Dollar drops steeply, as downbeat jobs report causes uncertainty about Fed rate hike timing

Dollar drops steeply, as downbeat jobs report causes uncertainty about Fed rate hike timing

3 April 2015, 16:01

The dollar fell steeply after a U.S. labor report dampened confidence that the Federal Reserve is moving closer to raising interest rates.

The greenback slid against most of its major peers as the release showed companies added 126,000 jobs in March, the fewest since December 2013.

The euro rose to $1.1016, from $1.0870 ahead of the numbers, 1.3% higher on the day on a Good Friday holiday and the highest in a week.

The dollar slid against the Japanese currency to ¥118.78 from ¥119.65 beforehand, down 0.8% for the day.

The Bloomberg Dollar Spot Index, which tracks the U.S. currency against 10 major peers, tumbled 0.7 percent to 1,182.61 as of 8:45 a.m. in New York.

The payrolls growth was lower than the most pessimistic forecast in a survey conducted by Bloomberg and followed a 264,000 gain a month earlier that was smaller than initially reported, the Labor Department in Washington said. The median forecast in a Bloomberg survey of economists called for a 245,000 advance.
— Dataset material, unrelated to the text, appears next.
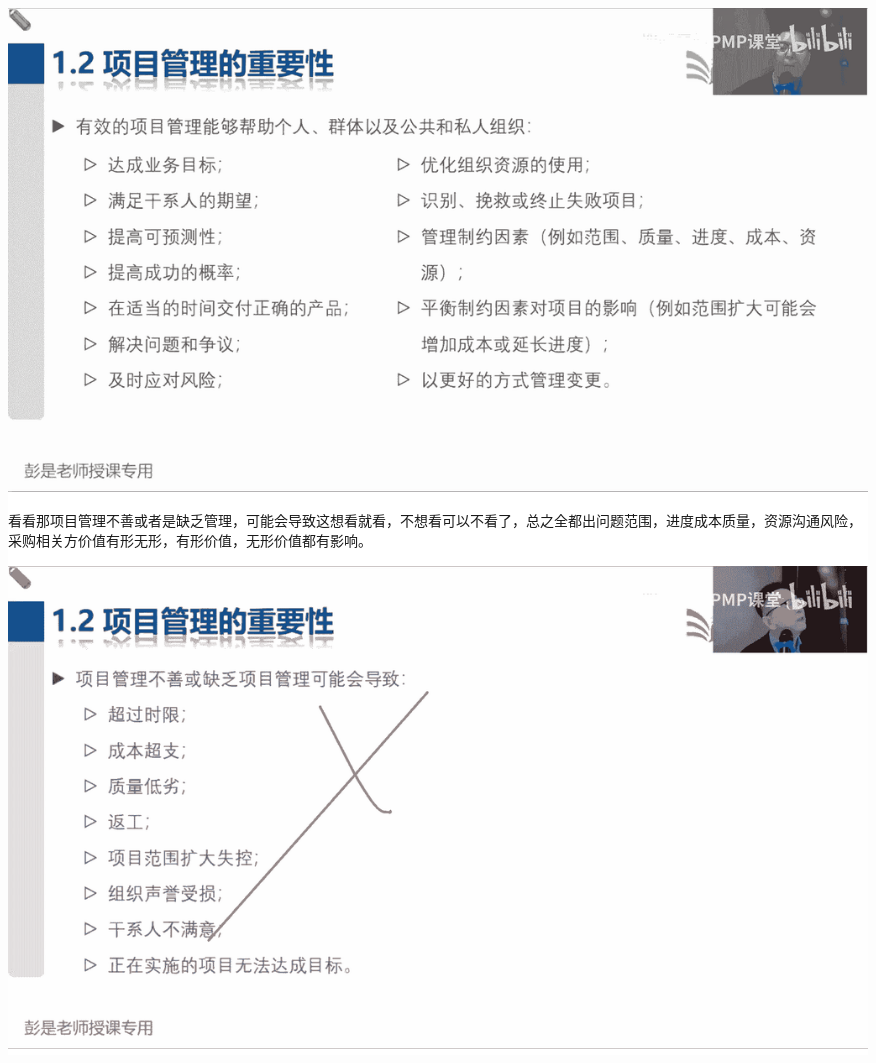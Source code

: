 
![](img/0f0056496067958c5085e91b04c3f781_3.png)

看看那项目管理不善或者是缺乏管理，可能会导致这想看就看，不想看可以不看了，总之全都出问题范围，进度成本质量，资源沟通风险，采购相关方价值有形无形，有形价值，无形价值都有影响。



![](img/0f0056496067958c5085e91b04c3f781_5.png)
Average hourly earnings rose 2.1 percent from a year earlier.

The jobs data should do little to help the dollar reverse its recent decline against rivals, the Wall Street Journal says referring to Richard Cochinos, head of Americas developed-market currencies strategy at Citigroup Inc.

“This is one more negative data print; it adds to the negative momentum in the dollar,” Mr. Cochinos said.
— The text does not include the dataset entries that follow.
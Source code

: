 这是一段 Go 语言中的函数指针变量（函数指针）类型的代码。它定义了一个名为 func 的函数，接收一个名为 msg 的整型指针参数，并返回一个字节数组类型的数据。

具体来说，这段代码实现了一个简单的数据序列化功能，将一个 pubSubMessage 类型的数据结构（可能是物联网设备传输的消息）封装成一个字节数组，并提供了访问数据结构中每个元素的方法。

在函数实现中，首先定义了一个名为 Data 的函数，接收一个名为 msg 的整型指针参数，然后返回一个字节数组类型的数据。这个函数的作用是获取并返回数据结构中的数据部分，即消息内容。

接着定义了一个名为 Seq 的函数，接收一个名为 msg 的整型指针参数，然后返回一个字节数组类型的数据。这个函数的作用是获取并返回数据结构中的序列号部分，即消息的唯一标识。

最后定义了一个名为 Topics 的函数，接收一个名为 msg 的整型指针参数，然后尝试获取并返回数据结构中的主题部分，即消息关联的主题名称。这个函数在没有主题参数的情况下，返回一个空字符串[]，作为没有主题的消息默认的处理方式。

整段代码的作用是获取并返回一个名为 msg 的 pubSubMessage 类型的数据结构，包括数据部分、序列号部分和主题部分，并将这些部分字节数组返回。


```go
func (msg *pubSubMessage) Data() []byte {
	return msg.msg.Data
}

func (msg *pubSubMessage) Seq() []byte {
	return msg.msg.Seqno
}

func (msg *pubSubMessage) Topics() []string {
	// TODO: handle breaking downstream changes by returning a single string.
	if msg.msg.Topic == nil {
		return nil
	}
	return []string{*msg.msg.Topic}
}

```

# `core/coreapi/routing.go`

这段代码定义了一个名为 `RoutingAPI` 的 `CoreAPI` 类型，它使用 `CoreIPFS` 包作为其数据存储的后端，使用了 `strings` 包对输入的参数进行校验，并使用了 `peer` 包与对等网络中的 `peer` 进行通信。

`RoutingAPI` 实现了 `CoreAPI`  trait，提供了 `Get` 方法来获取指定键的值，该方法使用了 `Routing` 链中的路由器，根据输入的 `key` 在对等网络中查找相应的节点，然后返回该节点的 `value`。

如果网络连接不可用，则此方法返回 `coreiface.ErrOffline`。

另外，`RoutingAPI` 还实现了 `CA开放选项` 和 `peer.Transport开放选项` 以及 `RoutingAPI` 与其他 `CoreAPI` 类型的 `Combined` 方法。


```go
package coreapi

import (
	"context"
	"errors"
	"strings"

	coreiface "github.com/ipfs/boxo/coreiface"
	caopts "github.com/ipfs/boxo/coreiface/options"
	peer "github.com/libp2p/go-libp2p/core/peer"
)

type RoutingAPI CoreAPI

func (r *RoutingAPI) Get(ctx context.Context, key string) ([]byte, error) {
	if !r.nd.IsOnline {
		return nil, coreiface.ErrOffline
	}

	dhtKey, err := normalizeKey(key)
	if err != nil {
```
“The bigger problem for the dollar is that whatever expectations were on June are now moved to September. But people will now focus on first-quarter growth as the next major data risk, and they’ll see mostly negative quarterly data and have lower expectations for growth in the quarter.”

“There’s quite a bit of concern about this being a weak number,” Brian Daingerfield, a currency strategist at Royal Bank of Scotland Group Plc’s RBS Securities unit in Stamford, Connecticut, said by phone before the data was released.

“The Federal Reserve has turned to a fully data-dependent stance and as a result we know that the Fed officials will be looking very very closely.”

The U.S. central bank is scrutinizing incoming data as it looks to increase borrowing costs for the first time in almost nine years. The Fed removed a commitment to being “patient” on rates at its March meeting, even as it slashed projections for the target rate this year.

Policy makers meet again at the end of April. Richmond Fed President Jeffrey Lacker said this week that there’s a “strong” case to raise rates at the central bank’s June 16-17 meeting.

On Thursday a Morgan Stanley index indicated that the central bank will increase its benchmark interest rate, the target for overnight loans between banks, from near zero in about 8 months.

The dollar’s plunge should continue into next week, but one market data point is likely to do little to shift the dollar’s longer-term upward trajectory, Mr. Cochinos said, as the Fed eventually will raise interest rates while other central banks continue to ease monetary policy in ways that weaken their currencies.